■ **Stored records**:
BEGIN

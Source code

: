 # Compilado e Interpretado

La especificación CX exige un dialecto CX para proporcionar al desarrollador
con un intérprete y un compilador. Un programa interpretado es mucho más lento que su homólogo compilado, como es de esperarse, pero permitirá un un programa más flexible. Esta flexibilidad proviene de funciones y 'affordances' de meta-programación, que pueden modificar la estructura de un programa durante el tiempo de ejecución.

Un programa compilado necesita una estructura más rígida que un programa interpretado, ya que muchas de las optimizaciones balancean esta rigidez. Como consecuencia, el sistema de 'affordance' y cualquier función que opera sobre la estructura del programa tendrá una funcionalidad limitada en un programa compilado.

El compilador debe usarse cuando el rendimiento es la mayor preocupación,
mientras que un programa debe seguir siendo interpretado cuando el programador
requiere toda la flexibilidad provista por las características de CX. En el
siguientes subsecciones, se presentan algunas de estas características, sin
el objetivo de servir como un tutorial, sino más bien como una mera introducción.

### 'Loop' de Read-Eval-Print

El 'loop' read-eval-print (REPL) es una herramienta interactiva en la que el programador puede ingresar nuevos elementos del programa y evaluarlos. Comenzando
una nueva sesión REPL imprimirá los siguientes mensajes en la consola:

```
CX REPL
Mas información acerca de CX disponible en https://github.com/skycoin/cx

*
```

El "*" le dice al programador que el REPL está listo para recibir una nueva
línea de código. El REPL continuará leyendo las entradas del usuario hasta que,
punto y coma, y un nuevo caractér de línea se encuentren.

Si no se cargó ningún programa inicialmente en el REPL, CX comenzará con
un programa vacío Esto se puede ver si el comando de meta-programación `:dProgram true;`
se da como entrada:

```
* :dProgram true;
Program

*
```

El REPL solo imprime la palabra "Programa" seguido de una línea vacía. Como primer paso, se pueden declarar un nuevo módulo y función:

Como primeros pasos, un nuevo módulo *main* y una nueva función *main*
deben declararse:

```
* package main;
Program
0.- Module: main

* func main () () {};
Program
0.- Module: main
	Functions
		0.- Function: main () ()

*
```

END

■ **Exercise aim**: How many lines of the data contain "siguientes"? Work it out and give only the number.

■ **Finished exercise**: 2